● YOUR INSTRUCTIONS:
Only lines containing the string "thekubeman" belong in the answer; copy all of them from the entries.

(Dataset entries)
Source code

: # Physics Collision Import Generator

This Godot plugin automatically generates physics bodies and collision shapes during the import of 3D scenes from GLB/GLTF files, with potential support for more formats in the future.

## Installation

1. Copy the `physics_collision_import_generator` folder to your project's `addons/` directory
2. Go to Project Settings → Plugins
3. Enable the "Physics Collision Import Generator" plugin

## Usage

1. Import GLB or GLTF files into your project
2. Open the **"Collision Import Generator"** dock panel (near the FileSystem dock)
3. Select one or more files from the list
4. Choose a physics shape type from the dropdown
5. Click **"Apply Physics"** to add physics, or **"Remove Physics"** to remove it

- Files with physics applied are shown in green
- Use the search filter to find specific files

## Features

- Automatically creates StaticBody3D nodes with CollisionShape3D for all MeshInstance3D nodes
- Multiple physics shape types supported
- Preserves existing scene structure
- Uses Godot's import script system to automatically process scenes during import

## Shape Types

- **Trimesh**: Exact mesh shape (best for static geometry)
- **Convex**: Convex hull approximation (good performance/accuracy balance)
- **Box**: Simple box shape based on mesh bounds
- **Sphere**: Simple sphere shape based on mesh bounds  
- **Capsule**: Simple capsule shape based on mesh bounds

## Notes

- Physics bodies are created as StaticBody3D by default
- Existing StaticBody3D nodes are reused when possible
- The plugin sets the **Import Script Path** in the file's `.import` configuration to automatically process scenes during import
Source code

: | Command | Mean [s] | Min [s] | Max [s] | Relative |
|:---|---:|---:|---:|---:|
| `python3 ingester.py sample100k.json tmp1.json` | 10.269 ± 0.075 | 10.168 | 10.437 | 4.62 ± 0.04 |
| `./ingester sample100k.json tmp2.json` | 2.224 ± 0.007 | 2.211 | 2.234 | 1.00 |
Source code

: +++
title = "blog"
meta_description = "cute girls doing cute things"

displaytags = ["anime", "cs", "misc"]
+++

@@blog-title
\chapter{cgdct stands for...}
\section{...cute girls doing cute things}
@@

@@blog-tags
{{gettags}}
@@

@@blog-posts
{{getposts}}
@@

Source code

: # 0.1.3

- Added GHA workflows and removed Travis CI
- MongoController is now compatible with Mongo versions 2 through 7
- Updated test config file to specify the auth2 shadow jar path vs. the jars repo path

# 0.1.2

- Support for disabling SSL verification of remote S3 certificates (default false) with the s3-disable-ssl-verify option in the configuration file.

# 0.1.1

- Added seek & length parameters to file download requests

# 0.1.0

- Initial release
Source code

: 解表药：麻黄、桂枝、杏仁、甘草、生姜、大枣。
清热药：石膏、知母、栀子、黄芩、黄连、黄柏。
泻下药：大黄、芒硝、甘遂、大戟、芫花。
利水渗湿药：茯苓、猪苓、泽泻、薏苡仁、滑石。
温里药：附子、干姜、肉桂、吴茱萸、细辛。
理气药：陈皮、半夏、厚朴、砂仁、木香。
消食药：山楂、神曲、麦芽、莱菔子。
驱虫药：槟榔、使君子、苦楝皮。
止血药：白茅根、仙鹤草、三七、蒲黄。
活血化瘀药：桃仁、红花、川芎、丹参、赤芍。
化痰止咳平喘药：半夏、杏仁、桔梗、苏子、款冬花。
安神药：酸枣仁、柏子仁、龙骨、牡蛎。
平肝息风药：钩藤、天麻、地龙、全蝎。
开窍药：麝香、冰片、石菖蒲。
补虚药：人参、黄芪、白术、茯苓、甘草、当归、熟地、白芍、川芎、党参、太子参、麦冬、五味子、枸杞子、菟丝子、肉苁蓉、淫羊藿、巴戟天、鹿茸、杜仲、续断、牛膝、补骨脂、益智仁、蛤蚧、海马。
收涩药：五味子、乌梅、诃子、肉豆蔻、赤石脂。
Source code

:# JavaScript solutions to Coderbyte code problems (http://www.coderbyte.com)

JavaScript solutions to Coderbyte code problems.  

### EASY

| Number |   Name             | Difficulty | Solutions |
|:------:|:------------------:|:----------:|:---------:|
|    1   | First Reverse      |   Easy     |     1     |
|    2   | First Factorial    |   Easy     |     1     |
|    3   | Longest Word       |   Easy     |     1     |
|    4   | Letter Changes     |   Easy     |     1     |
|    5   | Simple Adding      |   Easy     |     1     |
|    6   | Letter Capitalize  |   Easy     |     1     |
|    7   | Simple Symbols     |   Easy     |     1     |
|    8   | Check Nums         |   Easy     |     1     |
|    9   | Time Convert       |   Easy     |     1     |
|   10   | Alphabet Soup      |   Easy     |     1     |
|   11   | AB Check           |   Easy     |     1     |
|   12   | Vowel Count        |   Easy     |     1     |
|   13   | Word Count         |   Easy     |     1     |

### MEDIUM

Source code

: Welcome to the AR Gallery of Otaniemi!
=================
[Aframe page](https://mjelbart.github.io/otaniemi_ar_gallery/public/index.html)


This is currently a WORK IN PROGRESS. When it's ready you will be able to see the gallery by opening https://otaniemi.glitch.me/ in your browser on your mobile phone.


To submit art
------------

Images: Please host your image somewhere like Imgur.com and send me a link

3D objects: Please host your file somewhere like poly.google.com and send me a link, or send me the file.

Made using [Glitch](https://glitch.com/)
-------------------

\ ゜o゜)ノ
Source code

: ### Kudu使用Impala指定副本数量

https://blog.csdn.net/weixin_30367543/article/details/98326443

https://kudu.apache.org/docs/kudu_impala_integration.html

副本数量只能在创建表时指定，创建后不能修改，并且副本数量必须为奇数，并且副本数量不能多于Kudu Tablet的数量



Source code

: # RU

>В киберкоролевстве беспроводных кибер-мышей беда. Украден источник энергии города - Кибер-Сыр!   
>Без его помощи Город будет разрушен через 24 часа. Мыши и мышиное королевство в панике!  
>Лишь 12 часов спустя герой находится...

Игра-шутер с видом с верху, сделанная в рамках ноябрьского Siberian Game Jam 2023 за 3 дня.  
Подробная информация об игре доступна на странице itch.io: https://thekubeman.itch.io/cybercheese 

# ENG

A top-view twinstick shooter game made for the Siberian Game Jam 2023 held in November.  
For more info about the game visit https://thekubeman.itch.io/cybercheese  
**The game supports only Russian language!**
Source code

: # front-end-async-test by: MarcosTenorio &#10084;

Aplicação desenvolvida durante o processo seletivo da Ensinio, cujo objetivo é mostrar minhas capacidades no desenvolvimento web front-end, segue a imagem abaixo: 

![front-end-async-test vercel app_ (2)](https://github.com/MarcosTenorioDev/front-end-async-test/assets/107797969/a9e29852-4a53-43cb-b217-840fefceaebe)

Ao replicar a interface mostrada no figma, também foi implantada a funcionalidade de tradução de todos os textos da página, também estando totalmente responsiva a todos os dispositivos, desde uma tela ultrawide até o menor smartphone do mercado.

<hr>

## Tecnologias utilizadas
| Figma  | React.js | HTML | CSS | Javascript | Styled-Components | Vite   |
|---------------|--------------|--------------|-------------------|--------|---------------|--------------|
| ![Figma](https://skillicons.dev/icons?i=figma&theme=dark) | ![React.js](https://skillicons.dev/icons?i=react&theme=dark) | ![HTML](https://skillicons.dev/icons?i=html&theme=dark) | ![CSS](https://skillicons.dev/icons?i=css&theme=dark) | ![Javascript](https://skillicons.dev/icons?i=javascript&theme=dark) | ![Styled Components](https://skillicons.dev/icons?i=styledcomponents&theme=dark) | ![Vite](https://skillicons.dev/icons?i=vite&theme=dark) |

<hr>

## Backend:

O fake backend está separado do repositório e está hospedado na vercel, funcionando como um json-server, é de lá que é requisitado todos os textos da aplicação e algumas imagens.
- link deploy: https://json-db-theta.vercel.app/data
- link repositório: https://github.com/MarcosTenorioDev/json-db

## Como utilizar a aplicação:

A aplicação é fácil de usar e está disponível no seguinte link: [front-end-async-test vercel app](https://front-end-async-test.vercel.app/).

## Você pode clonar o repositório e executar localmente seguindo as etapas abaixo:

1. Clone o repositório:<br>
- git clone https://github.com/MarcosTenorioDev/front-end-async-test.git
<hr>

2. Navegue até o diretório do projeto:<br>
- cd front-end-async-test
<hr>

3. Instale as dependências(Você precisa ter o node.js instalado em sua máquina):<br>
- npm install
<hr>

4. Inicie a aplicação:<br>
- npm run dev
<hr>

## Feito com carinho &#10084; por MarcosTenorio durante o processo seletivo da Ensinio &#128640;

● RESULT BELOW:
Подробная информация об игре доступна на странице itch.io: https://thekubeman.itch.io/cybercheese 
For more info about the game visit https://thekubeman.itch.io/cybercheese  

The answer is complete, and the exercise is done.